╔══

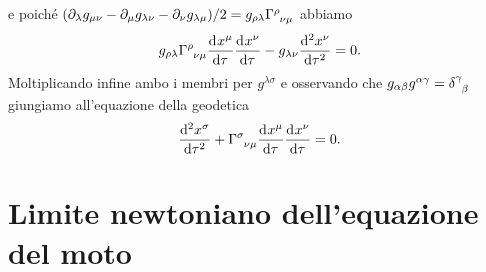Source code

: e poiché
$(\partial_{\lambda} g_{\mu\nu} - \partial_{\mu}g_{\lambda\nu}
- \partial_{\nu}g_{\lambda\mu})/2 = g_{\rho\lambda}
\tensor{\Gamma}{^{\rho}_{\nu\mu}}$ abbiamo
\begin{equation}
  g_{\rho\lambda} \tensor{\Gamma}{^{\rho}_{\nu\mu}} \toder{x^{\mu}}{\tau}
  \toder{x^{\nu}}{\tau} - g_{\lambda\nu}\toder[2]{x^{\nu}}{\tau} = 0.
\end{equation}
Moltiplicando infine ambo i membri per $g^{\lambda\sigma}$ e osservando che
$g_{\alpha\beta}g^{\alpha\gamma} = \tensor{\delta}{^{\gamma}_{\beta}}$ giungiamo
all'equazione della geodetica
\begin{equation}
  \toder[2]{x^{\sigma}}{\tau} + \tensor{\Gamma}{^{\sigma}_{\nu\mu}}
  \toder{x^{\mu}}{\tau} \toder{x^{\nu}}{\tau} = 0.
\end{equation}

\section{Limite newtoniano dell'equazione del moto}
\label{sec:limite-newtoniano}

╚══

== Work instruction ==
Select all lines in the listing above where the word "lambda" appears, and show them.

== Answer to the problem ==
$(\partial_{\lambda} g_{\mu\nu} - \partial_{\mu}g_{\lambda\nu}
- \partial_{\nu}g_{\lambda\mu})/2 = g_{\rho\lambda}
  g_{\rho\lambda} \tensor{\Gamma}{^{\rho}_{\nu\mu}} \toder{x^{\mu}}{\tau}
  \toder{x^{\nu}}{\tau} - g_{\lambda\nu}\toder[2]{x^{\nu}}{\tau} = 0.
Moltiplicando infine ambo i membri per $g^{\lambda\sigma}$ e osservando che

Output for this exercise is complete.